Mi voltai verso di lui, incredulo. «Era lei?» chiesi, cercando di mettere insieme i pezzi di questa rivelazione inaspettata.
«Già,» confermò Simon, senza traccia di sarcasmo o ironia nel suo tono, il che era raro per lui. «Non era previsto che succedesse, ma... è successo. E ho fatto un casino, come sempre.»
Il peso della situazione sembrava crescere, diventando sempre più soffocante. Eddison non era solo una delle tante ragazze, ora era chiaro che la sua situazione era molto più complicata e carica di implicazioni. «E adesso?» chiesi, cercando di capire cosa Simon intendesse fare, o se avesse anche solo una vaga idea del da farsi.

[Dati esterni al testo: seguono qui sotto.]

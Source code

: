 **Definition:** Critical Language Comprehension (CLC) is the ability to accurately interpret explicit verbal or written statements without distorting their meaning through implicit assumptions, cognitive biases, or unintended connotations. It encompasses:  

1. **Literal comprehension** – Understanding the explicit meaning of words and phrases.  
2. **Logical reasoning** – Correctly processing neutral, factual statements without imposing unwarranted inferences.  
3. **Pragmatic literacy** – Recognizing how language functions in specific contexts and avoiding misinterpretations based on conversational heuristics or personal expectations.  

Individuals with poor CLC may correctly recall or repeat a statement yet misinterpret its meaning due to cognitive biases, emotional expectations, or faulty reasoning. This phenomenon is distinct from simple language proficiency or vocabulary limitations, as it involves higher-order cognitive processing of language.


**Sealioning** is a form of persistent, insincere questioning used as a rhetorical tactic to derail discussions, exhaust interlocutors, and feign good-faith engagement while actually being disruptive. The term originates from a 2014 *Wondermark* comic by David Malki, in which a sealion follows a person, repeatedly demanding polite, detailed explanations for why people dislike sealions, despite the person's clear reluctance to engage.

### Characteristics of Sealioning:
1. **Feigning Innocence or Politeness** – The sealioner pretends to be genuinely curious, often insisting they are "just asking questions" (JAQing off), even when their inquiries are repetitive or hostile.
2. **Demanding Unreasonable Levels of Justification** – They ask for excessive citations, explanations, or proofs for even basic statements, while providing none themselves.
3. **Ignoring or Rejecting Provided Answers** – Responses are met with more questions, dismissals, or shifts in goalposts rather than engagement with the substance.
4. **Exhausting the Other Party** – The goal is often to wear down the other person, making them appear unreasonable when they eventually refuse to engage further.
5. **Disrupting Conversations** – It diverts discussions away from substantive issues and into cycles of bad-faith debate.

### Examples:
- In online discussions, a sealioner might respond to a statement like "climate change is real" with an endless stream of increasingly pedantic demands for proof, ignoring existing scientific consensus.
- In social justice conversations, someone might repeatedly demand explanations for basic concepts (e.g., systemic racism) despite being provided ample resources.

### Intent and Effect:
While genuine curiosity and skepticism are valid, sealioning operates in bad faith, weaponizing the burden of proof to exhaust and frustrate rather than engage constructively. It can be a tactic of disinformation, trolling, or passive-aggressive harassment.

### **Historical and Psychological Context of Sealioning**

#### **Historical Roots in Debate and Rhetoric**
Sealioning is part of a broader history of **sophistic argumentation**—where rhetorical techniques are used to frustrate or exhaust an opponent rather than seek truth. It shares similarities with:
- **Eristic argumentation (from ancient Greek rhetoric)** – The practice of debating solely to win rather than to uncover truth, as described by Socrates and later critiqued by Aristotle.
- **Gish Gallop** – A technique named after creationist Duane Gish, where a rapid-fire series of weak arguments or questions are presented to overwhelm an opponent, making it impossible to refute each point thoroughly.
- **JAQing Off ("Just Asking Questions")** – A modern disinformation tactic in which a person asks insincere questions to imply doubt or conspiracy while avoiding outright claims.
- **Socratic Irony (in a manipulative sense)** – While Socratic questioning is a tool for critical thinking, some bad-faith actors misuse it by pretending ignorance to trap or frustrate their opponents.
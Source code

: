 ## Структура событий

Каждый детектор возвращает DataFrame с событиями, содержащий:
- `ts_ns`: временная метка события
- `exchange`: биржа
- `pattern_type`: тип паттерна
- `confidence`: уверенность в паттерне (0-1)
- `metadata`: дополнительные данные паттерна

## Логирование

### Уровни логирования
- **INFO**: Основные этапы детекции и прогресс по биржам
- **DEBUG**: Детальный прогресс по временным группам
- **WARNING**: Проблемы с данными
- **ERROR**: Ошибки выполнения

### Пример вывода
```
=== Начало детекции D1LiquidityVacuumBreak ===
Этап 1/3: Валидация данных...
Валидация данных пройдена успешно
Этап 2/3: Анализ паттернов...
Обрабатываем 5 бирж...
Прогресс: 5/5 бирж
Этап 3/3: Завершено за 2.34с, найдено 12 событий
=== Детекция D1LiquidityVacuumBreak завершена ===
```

«Adesso?» ripeté Simon, lasciando che la parola galleggiasse nell'aria per un momento. «Adesso non lo so. Non sono proprio il tipo che pianifica, lo sai. Cerco solo di affrontare le cose come vengono.»
«Madison è incinta, Simon,» Simon annuì lentamente, il suo solito sorriso svanito. «Lo so,» disse con voce bassa, quasi rassegnata.
«Lo sai?» domandai, cercando di capire quanto fosse consapevole della gravità della situazione. «E tu pensi di poter continuare come se niente fosse?»
Lui sospirò, fissando la strada davanti a sé. «Non è che non mi importi, Alex. So che ho fatto un casino, ma non so come sistemarlo. Madison è una delle poche persone che non merito di avere nella mia vita.»
Quelle parole mi colpirono. Non ero abituato a vedere Simon così serio, così vulnerabile. Solitamente era l’uomo delle battute pronte e delle soluzioni semplici. Ma questa volta, sembrava davvero perso.
«Madison non è come le altre,» continuai. «E non sto parlando solo del fatto che è incinta. Lei non è una ragazza qualunque, Simon. Non puoi trattarla come se fosse una delle tante.»
«Lo so,» ripeté, la sua voce quasi un sussurro. «Ma non so nemmeno da dove cominciare per rimediare.»
C'era una pausa carica di tensione. L'aria tra di noi era pesante, come se entrambi fossimo consapevoli che qualcosa di più grande stava per accadere, qualcosa che avrebbe potuto cambiare tutto.
«Dobbiamo trovare un modo per aiutarla,» dissi finalmente, rompendo il silenzio. «Non possiamo lasciarla sola in questo casino.»
Simon annuì, ma non disse nulla. Era come se, per la prima volta, fosse costretto a fare i conti con le conseguenze delle sue azioni, senza poterle evitare o minimizzare con una battuta.
«Non so come farlo, Alex,» ammise infine, con un'onestà che non avevo mai visto in lui. «Ma se tu hai un piano, io ci sono. Non voglio fare altro danno.»
«Ne parleremo,» dissi, cercando di mantenere la calma nonostante il caos che sentivo dentro. «Ma dobbiamo fare qualcosa, e dobbiamo farlo subito.»
Simon si limitò ad annuire, e mentre la macchina continuava a muoversi lungo la strada, sapevo che avevamo preso una decisione che avrebbe cambiato tutto. Ma in quel momento, non avevo idea di come avremmo potuto risolvere tutto questo. Ero solo consapevole che non potevamo permetterci di fallire.
Il nome di Eddison e il pensiero della sua gravidanza mi martellarono la testa come un tamburo incessante. Ricordai improvvisamente quello che Simon mi aveva raccontato tempo fa, ma la connessione mi colpì come un fulmine. «Ma Madison è incinta,» dissi, con un misto di preoccupazione e incredulità nella voce.
Simon sospirò, girando lo sguardo verso di me per un attimo prima di tornare a guardare la strada. «Ti ricordi quando ti ho detto della mia ragazza incinta?» domandò, con un tono che tradiva la gravità della situazione.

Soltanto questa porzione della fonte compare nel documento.